When Ruth Matar of the Women in Green movement called me and asked me to speak at the demonstration to be held opposite the birthday celebrations of the architect of Oslo, I hesitated. What could I do - for good or for bad - near that criminal?



"You don't understand," Ruth told me, "people are coming from all over the world, and from all the Israeli high society, to honor him." In fact, Shimon Peres as a person is not the issue, but the acceptance, approval, legitimization of his path. Those who are celebrating with Peres are still totally enslaved by the chains of Oslo. It cannot be said, after this glittering state party, that the Oslo process is dead.



It is still alive and continuing to demand its pint of blood. Oslo will not cease dictating our path until its architects are punished and leave the public stage in disgrace, just as the contemptible episode of betrayal by the Vichy government could not come to an end without Petain being brought to trial and expelled from French society.



So I came.



Women in Green received permission to demonstrate in the traffic island in the center of Rothschild Boulevard, at a distance the authorities could be sure that the participants would not be exposed to the celebrants or the numerous media representatives in the Cultural Center. About 300 people turned up initially, and when I arrived, it seemed to me that this traffic island was a modern version of Noah's Ark. There had come to this Noah's Ark in Rothschild Boulevard the last sane people that this crazy Flood, which has poured down on us during the decade since the signing of the Oslo Agreement, has not swept away.



The country is cutting back allowances to hungry children, but finds millions of shekels in order to honor the person who started it on the march of death, poverty and disgrace of Oslo.

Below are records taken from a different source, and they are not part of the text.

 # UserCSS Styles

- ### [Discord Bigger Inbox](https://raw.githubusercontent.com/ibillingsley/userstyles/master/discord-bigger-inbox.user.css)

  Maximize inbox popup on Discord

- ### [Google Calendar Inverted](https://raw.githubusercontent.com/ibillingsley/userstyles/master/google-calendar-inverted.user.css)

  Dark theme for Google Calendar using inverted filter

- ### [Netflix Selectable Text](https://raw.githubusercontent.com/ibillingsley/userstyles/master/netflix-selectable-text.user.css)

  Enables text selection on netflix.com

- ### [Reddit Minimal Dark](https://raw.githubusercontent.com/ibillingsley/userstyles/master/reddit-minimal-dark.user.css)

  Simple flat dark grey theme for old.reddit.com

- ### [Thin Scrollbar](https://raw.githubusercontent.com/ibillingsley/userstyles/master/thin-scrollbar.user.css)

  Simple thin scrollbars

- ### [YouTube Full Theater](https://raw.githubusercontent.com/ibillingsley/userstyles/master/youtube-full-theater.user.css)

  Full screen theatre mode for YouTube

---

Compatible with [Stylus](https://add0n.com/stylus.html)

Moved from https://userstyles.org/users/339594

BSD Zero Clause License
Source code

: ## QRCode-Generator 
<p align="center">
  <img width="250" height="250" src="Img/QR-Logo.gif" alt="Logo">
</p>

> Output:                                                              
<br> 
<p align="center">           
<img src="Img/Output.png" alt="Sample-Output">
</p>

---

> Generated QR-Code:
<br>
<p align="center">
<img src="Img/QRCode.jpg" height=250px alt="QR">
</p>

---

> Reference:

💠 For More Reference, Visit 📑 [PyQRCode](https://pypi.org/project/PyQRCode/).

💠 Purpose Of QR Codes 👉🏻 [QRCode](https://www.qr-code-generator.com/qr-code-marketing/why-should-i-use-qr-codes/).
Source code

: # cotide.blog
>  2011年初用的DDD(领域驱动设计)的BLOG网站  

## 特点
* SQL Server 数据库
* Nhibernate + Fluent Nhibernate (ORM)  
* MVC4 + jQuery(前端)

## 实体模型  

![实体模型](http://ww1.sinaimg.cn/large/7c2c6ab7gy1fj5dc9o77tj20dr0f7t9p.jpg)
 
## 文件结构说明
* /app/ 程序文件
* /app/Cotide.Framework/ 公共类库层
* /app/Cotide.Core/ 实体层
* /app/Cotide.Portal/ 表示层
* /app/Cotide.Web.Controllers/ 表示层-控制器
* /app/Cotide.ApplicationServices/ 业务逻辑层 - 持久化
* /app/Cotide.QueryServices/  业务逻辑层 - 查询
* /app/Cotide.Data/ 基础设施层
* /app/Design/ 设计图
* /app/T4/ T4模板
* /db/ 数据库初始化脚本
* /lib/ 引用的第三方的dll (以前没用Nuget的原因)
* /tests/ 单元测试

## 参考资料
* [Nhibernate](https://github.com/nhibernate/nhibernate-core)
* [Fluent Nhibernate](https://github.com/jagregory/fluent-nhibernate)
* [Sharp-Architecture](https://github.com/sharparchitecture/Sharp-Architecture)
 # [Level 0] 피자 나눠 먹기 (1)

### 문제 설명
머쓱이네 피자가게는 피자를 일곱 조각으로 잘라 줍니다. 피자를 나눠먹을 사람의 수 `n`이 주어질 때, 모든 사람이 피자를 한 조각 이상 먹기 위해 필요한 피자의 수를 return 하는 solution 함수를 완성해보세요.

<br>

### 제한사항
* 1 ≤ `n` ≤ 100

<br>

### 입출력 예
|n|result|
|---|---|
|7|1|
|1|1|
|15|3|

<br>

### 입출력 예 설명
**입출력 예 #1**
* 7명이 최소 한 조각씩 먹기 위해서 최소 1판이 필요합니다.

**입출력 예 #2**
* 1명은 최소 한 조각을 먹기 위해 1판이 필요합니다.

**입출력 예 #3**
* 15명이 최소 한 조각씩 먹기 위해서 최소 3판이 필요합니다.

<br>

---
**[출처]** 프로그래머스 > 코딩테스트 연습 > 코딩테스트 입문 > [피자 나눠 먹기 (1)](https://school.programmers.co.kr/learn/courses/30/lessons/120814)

The charred bodies of children are removed one by one from an exploded bus in Jerusalem, a bridegroom gives the wedding ring to his bride in her grave, and the person mainly responsible for 1,200 stories like these (that seem to be only the beginning) celebrates with great splendor and magnificence with the participation of the leadership of the country. Deputy Prime Minister Ehud Olmert is appointed to coordinate the occasion. The President of Israel does not miss the opportunity to rub shoulders with the enemies of Israel invited by the criminal, Binyamin Netanyahu finally finds his place under the sun, and Ariel Sharon is incapable of seeing there things that we still see here, in the Noah's Ark of the sane.



Could there be greater craziness than this? I recalled the words of a great and modest man who died some time ago, Lt. Col. Shlomo Baum, who was Sharon's deputy in the legendary 101 unit in the ?50s.



"Shimon Peres," Baum told me, "doesn't care if Israel becomes a heap of ashes, as long as he - Peres - stands on the top of the heap."



"Look," I said to the people in the Noah's Ark on Rothschild Boulevard, "you are the last sane people who have remained. Whom are you shouting at? At Peres?



"From whom do you expect deliverance to come? From Sharon? Bibi? Mofaz? They are all there, celebrating with the architect of Oslo. We are sailing in the Flood of madness and we, whether we like it or not, are the last hope of the State of Israel. There are no demonstrations today, because in its heart the public realizes that there is in fact no-one to demonstrate against. A son shouts at his father, but a prisoner does not shout at his jailer. If he still possesses the strength to live, he makes his own way to freedom.



"If we do not assume responsibility and establish leadership for this country from the Ark of the sane, if we continue to seek solutions amongst those celebrating inside the Cultural Center, we will return here again twenty years after Oslo. The heap of ashes will be much higher, and Peres and his friends will still be celebrating, at the top of the heap."